Background Uveitis is one of the most threatening complications in juvenile idiopathic arthritis (JIA). It occurs in approximately 10% of all JIA patients. Whether the frequency of uveitis in JIA has decreased over time as a result of the widespread use of immunosuppressive substances, is still an open question. Few data on the occurrence of JIA-associated uveitis and related secondary complications are available from population-based studies.

Objectives To determine the change in uveitis prevalence and related secondary complications in patients with JIA between 2002 and 2013.

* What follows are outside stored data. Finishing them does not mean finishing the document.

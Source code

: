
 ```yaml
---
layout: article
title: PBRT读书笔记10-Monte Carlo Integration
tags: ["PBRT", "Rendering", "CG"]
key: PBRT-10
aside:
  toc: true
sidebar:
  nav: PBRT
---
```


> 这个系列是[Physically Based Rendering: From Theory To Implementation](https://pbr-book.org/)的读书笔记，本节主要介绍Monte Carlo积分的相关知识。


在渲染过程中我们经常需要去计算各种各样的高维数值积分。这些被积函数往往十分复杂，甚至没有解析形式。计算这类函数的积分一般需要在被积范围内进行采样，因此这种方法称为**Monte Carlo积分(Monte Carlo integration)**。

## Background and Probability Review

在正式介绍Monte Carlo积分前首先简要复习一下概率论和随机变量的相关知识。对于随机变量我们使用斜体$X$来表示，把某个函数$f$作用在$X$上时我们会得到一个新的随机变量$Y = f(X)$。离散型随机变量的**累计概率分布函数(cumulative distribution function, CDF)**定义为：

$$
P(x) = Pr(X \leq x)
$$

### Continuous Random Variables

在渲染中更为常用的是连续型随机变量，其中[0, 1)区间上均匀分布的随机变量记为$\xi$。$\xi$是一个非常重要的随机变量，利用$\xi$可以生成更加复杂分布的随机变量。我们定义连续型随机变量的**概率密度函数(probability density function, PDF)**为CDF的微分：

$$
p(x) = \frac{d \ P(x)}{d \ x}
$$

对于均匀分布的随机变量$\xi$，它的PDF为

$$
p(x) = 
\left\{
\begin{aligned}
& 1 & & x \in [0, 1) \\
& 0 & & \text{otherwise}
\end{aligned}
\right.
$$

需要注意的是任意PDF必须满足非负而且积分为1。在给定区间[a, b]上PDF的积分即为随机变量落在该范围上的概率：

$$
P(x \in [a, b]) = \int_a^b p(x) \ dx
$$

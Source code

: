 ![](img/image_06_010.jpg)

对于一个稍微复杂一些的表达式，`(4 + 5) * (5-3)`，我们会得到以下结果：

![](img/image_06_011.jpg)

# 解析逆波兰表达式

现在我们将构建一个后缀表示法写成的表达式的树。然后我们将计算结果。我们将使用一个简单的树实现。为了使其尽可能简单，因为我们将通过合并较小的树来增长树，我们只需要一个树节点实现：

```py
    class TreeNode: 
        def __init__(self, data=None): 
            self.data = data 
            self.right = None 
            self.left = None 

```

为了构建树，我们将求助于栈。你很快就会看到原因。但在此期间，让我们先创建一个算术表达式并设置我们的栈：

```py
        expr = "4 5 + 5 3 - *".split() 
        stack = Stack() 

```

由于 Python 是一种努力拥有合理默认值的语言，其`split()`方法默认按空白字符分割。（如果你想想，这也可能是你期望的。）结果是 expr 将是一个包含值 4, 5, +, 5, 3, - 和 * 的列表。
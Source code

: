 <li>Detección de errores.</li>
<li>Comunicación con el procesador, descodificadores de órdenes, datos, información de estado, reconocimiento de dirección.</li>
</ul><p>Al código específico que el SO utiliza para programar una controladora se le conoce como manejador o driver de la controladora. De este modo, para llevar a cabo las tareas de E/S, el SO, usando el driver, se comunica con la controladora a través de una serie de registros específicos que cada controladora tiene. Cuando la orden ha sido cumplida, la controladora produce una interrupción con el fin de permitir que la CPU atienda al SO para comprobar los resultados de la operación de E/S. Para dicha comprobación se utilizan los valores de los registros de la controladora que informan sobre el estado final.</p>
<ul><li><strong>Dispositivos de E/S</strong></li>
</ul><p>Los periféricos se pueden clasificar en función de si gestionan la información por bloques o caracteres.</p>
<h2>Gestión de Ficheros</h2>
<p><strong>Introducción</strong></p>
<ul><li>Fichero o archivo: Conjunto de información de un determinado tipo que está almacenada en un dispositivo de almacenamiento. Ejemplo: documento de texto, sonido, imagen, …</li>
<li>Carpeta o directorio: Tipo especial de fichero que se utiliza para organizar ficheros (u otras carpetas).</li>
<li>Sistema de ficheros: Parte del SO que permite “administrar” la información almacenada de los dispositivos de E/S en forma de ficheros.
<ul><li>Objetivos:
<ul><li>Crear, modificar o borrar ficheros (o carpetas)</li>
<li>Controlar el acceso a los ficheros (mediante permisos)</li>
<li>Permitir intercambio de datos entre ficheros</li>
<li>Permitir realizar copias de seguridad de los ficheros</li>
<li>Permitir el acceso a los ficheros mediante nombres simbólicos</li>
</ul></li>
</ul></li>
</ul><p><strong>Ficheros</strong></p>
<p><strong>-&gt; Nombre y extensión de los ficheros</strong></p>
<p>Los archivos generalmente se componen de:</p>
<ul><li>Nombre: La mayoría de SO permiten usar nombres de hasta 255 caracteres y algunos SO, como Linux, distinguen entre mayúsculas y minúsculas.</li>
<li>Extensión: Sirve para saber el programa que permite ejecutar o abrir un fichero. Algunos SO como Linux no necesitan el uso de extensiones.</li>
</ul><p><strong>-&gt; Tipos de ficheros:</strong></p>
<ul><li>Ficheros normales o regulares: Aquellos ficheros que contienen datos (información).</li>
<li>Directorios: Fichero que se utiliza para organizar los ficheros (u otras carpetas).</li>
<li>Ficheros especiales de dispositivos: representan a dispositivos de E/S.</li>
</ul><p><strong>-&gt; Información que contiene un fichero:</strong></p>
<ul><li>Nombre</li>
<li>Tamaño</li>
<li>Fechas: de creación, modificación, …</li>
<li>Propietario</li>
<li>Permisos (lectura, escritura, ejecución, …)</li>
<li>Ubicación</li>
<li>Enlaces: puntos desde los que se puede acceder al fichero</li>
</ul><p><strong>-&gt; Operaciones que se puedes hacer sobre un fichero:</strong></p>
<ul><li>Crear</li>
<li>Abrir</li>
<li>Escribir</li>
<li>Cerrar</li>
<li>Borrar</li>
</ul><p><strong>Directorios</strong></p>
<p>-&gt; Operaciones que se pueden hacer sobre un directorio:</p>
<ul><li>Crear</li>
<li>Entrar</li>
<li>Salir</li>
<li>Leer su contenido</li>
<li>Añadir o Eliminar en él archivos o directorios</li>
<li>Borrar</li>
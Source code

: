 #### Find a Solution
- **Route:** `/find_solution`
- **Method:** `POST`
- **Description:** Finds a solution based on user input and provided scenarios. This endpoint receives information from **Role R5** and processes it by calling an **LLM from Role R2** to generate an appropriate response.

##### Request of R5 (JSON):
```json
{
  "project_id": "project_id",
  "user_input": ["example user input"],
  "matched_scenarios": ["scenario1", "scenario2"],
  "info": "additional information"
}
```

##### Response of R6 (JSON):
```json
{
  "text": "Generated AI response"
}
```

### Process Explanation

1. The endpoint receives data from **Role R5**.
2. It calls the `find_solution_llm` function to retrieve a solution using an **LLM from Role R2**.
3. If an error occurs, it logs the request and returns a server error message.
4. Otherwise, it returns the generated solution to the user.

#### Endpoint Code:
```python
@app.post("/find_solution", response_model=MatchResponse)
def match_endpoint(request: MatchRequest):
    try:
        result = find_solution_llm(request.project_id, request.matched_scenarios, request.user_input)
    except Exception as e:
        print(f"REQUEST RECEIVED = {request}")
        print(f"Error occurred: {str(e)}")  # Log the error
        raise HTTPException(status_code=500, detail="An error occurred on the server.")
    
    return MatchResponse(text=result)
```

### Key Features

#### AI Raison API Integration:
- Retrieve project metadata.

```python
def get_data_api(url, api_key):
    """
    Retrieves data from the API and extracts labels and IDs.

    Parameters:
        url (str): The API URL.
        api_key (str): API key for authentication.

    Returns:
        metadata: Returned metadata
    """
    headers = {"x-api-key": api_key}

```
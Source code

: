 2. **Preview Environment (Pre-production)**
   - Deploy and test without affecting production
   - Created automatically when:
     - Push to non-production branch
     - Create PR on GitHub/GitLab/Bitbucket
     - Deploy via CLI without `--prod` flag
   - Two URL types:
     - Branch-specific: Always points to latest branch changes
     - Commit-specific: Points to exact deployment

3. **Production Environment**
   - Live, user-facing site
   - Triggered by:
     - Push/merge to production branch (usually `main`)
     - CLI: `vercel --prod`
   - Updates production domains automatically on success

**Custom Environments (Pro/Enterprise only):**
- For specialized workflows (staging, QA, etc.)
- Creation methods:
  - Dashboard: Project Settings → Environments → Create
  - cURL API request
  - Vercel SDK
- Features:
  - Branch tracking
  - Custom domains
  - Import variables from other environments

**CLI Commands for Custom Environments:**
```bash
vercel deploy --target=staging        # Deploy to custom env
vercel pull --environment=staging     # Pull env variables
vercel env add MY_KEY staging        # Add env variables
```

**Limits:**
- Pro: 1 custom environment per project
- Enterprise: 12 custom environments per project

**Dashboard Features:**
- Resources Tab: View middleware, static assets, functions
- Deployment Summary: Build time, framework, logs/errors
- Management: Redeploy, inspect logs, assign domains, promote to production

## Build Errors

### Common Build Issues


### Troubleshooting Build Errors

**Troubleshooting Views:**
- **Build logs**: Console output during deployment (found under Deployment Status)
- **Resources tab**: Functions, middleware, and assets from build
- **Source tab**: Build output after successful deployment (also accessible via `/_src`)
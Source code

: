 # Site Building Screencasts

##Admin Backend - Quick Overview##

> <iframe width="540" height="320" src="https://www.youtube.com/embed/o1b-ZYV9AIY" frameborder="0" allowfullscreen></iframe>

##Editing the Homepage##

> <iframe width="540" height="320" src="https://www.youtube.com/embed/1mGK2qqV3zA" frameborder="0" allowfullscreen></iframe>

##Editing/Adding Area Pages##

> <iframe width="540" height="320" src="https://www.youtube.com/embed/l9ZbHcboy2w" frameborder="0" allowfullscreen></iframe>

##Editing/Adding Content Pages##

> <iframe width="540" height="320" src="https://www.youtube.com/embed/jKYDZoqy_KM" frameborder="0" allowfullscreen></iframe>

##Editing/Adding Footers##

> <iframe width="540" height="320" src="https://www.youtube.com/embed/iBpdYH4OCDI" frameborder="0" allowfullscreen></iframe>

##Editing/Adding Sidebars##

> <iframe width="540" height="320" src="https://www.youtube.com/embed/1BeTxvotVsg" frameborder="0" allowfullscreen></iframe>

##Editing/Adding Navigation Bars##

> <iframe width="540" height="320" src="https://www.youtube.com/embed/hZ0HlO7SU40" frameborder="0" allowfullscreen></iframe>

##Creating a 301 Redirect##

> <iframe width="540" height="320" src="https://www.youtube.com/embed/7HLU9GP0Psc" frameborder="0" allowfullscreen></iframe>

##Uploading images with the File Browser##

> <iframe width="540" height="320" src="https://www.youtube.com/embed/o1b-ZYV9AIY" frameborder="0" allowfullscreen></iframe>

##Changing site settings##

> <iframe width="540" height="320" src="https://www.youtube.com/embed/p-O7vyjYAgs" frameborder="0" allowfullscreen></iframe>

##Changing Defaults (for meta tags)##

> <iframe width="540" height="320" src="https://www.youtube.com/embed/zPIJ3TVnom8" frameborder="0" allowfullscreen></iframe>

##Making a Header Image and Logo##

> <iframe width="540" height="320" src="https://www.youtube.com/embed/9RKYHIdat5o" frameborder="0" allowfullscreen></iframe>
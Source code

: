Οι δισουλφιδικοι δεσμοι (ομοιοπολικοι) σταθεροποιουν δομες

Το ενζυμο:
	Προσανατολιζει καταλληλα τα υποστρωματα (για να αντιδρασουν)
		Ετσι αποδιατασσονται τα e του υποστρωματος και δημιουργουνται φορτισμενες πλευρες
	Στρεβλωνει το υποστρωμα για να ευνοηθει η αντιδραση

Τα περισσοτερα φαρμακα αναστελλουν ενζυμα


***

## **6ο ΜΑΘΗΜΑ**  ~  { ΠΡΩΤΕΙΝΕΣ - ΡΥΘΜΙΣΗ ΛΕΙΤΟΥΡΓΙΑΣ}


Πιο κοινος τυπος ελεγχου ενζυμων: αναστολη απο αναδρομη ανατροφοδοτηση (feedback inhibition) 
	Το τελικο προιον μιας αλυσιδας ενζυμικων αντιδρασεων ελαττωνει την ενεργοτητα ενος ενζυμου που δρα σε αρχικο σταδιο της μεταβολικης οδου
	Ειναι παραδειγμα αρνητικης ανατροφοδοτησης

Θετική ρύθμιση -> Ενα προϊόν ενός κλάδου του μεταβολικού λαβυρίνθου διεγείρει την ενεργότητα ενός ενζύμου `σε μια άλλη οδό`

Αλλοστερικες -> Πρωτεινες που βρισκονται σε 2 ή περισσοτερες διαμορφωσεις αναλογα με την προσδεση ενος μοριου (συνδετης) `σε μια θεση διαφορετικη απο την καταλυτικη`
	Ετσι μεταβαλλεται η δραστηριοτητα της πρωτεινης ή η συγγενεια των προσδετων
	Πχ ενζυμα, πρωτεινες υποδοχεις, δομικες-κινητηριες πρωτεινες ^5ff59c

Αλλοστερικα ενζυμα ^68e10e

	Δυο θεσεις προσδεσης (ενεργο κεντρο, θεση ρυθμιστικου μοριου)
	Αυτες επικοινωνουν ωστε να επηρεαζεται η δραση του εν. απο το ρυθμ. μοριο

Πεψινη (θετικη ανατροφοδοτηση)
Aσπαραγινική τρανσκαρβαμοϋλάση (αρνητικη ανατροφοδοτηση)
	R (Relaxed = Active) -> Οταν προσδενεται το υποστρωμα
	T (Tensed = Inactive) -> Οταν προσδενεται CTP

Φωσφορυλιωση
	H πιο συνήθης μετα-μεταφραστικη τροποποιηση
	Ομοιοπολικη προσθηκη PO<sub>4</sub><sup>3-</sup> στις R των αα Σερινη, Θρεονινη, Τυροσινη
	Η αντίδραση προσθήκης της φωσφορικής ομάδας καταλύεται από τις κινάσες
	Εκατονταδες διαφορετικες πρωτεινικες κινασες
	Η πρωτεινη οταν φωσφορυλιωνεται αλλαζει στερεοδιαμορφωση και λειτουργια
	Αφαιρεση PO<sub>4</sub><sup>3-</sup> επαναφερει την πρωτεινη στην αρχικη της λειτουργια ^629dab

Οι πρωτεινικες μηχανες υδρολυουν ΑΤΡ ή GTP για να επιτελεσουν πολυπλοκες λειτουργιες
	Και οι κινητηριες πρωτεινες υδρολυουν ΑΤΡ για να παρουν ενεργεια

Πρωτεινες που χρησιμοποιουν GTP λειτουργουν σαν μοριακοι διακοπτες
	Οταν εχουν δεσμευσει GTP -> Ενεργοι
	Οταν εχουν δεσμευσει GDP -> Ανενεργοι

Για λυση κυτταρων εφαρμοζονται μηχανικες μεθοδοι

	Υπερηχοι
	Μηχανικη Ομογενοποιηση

Methods Data source for this study was the National Paediatric Rheumatological Database (NPRD). Uveitis onset, disease characteristics and details on treatment were provided by rheumatologists once a year. Ophthalmologists reported about uveitis characteristics such as eye involvement, uveitis activity and eye complications in detail in a specific uveitis add-on module. Data from the years 2002 to 2013 were used to determine the annual prevalence of uveitis and frequency of secondary complications. Two-level random effect models were used for investigating the change between 2002 and 2013.

Results A total of 60 centers included 18,555 JIA patients, which were recorded in the NPRD between 2002 and 2013. The mean age of the patients was 11.4±4.6 years, their mean disease duration 4.4±3.7 years. 66.9% were female and 51.7% ANA positive. Patients' mean age at arthritis onset was 6.9±4.5 years. In a multivariable regression analysis, the following risk factors for uveitis were identified: oligoarthritis (OR=4.21, p<0.001), and ANA positivity (OR=2.61, p<0.001), a higher disease activity measured by the cJADAS-10 (OR=1.02, p=0.001), whereas higher age at JIA onset was negatively associated with the onset of uveitis (OR=0.90, p<0.001). Treatment rates with conventional and biological DMARDs increased during the observation period (csDMARD: 39.8% to 47.2%, bDMARD: 3.3% to 21.8%). Uveitis prevalence significantly decreased from 2002 to 2013 (13.0% to 11.6%, OR =0.98, p<0.015). The prevalence of secondary uveitis complications also significantly decreased between 2002 and 2013 (33.6% to 23.9%, OR=0.94, p<0.001). Among the complications, the most common complications were posterior synechiae (2002: 40.6%; 2013: 46.7%), cataract (2002: 40.6%; 2013: 29.3%) and band keratopathy (2002: 42.2%; 2013: 13.3%). The percentage of patients with inactive uveitis significantly increased from 30.6% in 2002 to 65.3% in 2013 (OR=1.15, p<0.001). Visual acuity of the worse eye also improved over time, in fact a relevant visual loss of <20/50 was found in 36.7% of uveitis cases in 2002 compared to 8.0% in 2013.

Conclusions Uveitis prevalence and the frequency of secondary complications significantly decreased between 2002 and 2013. Both were correlated with a more frequent use of DMARDs.

Acknowledgements The study was supported by a grant from Pfizer Pharma GmbH Germany (Forschungsförderung Rheumatologie). The national pediatric database is financially supported by the Children's Arthritis Foundation (Kinder-Rheumastiftung).

Disclosure of Interest J. Klotsche: None declared, K. Minden: None declared, S. Schenck: None declared, M. Niewerth: None declared, T. Hospach Speakers bureau: Pfizer, Abbvie, J.-P. Haas: None declared, R. Berendes: None declared, G. Ganser Grant/research support from: Abbott, Actelion, Pfizer, A. Heiligenhaus Grant/research support from: AbbVie, Pfizer, Novartis, and Deutsche Forschungsgemeinschaft, and has received study fees from AbbVie, Alimera Sciences, Allergan, Santen, and XOMA., C. Tappeiner Grant/research support from: Swiss Foundation for Grants in Biology and Medicine (SFGBM), Swiss National Science Foundation (SNSF) and Novartis.